= Zhou Qi (writer) =

Qing dynasty person

Zhou Qi 周綺，(1814–1861) courtesy name Lujun 绿君, childhood name Qinniang 琴娘 was a Chinese woman writer, poet and painter during the Qing dynasty. She was a painter who wrote both poetry and prose in response to the novel Hong lou meng (Dream of the Red Chamber), making her one of the earliest women writers who commented on the novel.
She was married to Wang Xilian 王希廉, probably as a concubine rather than a principal wife.

Zhou was born in Changshu adopted by her uncle, her mother's elder brother, from whom she took her family name (Zhou). She had some knowledge of medicine, and her filial piety led her to cut flesh from her own body to make medicine for her mother.
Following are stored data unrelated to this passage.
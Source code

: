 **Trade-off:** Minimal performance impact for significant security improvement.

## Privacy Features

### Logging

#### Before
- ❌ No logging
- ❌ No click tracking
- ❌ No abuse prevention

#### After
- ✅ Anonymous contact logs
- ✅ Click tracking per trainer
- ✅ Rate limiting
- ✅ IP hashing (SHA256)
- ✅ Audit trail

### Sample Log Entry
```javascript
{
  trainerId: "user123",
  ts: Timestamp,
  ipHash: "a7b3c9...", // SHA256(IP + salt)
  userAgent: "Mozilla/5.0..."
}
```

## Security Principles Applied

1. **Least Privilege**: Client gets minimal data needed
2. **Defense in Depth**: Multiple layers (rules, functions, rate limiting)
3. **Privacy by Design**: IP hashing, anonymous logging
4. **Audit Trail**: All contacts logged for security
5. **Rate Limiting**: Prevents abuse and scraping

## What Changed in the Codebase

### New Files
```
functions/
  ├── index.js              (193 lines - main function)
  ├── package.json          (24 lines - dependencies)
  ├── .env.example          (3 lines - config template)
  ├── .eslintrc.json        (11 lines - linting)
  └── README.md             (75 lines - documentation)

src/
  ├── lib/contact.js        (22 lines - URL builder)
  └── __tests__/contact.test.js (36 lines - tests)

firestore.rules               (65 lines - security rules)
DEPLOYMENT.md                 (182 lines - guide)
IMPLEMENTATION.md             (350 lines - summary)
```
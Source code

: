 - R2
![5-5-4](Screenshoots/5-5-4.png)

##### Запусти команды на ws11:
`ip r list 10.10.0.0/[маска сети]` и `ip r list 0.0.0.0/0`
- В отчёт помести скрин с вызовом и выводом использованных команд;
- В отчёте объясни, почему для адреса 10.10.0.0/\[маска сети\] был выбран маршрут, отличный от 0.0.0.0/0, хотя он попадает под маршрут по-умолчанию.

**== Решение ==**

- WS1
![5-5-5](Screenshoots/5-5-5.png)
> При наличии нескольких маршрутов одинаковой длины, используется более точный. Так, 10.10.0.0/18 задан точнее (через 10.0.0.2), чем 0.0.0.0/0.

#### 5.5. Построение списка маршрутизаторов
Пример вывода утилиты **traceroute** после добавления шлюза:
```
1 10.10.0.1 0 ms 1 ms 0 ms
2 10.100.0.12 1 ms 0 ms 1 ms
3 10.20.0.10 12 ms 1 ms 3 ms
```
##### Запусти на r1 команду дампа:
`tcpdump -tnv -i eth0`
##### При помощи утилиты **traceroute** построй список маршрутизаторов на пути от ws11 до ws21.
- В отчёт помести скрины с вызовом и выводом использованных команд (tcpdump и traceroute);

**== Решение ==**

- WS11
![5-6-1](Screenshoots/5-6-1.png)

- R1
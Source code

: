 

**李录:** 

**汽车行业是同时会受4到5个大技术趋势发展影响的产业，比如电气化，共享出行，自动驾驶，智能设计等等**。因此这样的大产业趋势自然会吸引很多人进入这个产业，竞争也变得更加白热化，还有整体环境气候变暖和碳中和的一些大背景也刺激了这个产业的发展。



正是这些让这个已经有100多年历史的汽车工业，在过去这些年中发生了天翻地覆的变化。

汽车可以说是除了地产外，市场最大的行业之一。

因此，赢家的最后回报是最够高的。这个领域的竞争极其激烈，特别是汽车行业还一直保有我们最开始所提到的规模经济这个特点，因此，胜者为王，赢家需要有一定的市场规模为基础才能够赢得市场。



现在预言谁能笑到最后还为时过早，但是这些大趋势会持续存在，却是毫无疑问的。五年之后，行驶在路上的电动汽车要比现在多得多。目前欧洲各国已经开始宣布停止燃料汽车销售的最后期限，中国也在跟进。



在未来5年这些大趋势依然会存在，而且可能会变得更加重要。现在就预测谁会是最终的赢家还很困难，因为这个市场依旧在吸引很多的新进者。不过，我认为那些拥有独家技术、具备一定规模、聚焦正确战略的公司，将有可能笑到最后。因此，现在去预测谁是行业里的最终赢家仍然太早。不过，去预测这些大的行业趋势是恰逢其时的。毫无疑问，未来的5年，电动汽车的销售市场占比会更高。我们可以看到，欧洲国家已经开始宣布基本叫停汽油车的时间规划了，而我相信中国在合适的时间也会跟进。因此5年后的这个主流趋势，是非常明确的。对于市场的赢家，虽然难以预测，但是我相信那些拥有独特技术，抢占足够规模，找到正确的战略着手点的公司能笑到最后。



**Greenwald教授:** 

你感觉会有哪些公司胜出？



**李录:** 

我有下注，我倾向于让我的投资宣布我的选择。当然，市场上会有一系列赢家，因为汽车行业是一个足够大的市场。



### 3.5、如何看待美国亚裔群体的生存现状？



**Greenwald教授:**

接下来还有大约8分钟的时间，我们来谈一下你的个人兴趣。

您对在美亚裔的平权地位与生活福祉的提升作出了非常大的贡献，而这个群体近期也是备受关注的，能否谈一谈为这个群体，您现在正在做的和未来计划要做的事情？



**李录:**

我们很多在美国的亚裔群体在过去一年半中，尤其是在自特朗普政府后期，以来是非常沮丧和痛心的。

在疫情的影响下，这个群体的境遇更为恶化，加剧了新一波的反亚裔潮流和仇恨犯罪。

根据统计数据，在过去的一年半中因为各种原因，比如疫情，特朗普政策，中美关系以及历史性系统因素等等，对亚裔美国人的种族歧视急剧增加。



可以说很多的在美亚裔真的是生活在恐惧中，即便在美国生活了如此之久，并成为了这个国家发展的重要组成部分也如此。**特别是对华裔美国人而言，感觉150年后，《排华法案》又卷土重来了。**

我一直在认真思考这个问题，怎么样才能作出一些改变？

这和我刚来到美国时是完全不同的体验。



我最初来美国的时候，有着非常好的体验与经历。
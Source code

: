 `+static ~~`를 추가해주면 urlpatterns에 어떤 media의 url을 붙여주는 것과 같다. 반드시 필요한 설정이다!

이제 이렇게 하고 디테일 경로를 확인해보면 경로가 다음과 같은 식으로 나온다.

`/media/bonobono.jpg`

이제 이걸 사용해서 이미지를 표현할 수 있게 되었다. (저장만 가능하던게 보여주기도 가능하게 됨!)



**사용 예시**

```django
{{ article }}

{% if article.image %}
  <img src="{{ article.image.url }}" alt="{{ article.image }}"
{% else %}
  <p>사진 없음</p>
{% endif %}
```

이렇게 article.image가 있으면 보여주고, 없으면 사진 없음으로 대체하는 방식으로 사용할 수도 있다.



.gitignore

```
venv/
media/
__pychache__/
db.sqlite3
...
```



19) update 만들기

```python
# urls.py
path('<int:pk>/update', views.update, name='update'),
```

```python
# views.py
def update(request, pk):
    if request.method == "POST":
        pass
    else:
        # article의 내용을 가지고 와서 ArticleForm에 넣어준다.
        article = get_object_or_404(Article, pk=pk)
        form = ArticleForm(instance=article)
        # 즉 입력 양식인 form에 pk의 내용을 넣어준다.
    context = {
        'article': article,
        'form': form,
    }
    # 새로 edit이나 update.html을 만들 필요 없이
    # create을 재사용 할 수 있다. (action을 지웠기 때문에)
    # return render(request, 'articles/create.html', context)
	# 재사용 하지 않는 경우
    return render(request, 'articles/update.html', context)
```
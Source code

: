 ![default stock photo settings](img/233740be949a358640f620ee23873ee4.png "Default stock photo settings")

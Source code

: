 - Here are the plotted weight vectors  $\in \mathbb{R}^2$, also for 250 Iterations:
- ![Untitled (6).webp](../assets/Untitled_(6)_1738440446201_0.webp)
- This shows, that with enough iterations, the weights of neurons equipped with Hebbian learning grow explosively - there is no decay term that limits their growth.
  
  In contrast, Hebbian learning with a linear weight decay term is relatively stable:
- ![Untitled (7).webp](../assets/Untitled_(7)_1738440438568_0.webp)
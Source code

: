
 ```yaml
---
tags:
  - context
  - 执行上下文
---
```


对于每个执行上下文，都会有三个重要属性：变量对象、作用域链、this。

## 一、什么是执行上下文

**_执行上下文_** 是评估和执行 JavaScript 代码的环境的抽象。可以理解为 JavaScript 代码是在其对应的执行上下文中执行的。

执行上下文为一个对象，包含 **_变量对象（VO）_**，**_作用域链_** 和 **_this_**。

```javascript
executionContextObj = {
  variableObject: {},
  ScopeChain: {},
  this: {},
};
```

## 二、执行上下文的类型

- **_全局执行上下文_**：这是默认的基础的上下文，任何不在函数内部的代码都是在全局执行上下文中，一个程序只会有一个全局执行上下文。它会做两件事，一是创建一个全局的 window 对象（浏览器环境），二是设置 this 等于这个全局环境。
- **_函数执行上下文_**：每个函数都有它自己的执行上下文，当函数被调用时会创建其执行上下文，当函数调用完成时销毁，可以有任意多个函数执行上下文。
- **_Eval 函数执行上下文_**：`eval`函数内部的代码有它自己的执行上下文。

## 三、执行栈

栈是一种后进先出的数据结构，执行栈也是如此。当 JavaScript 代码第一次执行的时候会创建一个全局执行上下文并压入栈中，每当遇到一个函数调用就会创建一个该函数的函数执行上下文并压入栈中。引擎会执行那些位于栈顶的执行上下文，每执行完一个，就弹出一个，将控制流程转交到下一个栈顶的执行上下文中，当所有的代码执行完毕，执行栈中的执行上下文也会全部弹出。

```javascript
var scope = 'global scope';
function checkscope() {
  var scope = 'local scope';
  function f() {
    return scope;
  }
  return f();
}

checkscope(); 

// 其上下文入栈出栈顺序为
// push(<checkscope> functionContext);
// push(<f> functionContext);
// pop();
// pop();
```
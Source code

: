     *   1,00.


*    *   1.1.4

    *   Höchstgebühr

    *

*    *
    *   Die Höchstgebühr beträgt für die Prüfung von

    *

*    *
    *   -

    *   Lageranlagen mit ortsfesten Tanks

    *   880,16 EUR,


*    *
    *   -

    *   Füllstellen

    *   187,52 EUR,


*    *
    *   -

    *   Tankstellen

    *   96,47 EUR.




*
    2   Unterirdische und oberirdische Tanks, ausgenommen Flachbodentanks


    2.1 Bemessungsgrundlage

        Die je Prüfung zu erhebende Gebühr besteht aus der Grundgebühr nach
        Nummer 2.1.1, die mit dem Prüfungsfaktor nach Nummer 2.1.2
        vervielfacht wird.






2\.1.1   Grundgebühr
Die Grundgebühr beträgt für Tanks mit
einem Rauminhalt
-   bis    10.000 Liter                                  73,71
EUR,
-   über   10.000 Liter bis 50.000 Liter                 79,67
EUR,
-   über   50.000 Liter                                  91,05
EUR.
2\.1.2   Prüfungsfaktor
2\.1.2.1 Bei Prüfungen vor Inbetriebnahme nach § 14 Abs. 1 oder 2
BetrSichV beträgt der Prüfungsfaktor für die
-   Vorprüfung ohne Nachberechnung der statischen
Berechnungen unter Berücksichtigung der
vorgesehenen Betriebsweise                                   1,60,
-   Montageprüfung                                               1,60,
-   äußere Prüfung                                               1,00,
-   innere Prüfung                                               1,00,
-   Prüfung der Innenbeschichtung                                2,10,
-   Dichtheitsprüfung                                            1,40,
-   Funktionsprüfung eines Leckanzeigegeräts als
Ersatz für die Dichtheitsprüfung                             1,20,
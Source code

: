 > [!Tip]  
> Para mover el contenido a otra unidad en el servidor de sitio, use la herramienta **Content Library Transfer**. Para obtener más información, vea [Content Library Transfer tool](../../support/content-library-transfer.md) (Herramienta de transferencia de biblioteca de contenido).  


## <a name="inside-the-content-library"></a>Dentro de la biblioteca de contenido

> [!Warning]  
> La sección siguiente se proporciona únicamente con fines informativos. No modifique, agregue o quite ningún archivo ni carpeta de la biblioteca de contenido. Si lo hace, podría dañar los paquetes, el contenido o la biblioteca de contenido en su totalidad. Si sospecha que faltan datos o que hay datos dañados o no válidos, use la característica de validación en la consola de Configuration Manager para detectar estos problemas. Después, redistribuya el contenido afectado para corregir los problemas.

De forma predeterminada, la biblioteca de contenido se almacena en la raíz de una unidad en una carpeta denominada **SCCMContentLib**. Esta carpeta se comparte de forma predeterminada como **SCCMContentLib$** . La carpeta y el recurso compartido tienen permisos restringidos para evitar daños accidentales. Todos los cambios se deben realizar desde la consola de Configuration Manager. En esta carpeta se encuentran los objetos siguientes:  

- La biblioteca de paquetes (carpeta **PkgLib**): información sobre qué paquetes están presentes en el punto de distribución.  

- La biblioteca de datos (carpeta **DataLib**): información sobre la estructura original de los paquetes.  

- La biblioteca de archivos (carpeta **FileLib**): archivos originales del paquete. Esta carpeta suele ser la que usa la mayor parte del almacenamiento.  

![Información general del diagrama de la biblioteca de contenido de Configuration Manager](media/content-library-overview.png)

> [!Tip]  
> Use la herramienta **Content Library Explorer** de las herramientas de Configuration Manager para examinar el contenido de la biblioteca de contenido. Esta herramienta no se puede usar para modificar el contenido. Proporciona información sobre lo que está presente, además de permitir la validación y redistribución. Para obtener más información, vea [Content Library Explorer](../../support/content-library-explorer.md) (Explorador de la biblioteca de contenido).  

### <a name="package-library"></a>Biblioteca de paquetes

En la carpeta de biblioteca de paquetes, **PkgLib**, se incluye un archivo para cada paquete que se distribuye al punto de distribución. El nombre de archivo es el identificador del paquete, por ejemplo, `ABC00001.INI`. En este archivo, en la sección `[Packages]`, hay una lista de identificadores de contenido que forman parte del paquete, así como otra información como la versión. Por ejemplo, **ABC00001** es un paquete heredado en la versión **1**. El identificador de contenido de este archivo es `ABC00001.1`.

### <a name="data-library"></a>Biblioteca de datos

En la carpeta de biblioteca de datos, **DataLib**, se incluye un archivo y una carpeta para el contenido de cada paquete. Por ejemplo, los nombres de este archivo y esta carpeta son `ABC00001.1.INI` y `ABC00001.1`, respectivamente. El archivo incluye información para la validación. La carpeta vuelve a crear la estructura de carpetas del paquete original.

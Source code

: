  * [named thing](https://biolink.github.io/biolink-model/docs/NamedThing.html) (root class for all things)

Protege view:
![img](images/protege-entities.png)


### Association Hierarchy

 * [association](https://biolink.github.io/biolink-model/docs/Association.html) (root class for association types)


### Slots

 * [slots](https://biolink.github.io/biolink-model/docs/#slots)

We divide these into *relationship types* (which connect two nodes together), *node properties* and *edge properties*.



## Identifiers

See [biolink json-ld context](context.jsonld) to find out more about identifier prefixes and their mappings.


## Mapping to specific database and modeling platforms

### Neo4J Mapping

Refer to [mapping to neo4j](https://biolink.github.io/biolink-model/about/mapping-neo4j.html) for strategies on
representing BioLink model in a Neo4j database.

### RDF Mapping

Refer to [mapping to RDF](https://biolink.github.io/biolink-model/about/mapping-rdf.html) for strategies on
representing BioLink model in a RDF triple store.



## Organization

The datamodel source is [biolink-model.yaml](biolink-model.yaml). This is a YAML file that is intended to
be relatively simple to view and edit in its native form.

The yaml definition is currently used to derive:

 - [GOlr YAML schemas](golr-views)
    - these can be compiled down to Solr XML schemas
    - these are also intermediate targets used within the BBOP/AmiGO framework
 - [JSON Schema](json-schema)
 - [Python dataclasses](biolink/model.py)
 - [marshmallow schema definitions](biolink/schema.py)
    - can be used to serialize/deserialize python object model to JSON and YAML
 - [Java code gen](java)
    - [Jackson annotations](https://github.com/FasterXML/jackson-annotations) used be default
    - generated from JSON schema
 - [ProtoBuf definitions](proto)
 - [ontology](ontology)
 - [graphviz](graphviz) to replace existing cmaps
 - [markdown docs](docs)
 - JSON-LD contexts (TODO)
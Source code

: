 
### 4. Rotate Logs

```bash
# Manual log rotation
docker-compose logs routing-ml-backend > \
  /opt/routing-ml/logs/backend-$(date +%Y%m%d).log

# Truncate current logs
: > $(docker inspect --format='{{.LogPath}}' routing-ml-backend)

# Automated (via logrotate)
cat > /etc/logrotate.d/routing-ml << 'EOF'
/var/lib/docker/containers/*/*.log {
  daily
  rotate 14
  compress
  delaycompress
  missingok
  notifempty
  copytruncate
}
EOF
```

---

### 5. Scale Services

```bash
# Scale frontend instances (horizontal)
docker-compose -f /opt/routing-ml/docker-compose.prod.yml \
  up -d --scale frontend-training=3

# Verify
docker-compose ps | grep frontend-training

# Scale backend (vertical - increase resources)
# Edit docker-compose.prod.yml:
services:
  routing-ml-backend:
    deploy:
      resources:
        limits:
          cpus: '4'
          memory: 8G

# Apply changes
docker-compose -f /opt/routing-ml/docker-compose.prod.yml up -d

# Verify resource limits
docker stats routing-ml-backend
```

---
==Literary studies and Dream of the Red Chamber ==

Zhou Qi was associated with the circle of poets which surrounded the scholar Yuan Mei. and was a disciple of Chen Wenshu, a prominent woman writer of the early 19th century. She is also known for the colophon on a painting by Wang Qiao, "A Woman at Her Dressing Table."

In an essay she writes of coming across a copy of Dream of the Red Chamber which her husband had left on his desk. She found that the novel
takes human feelings and social relations and locates them in the world of powder and rouge, the world of women.... Among the book's emotional events, many are, of course, fully realized, but there are still some which are not fully realized.
These feelings led her to write ten poems on the female characters, after which she is exhausted and falls asleep. When an old man appears in the dream and scolds her for her poems, she quotes Confucius to defend poems that deal with the emotions.

Her writings on the novel are collected in Honglou meng ti ci. Some of her poems are contained in the set of illustrations of characters in the novel done by the artist Gai Qi.
Ellen Widmer, among other scholars, has translated her poetry.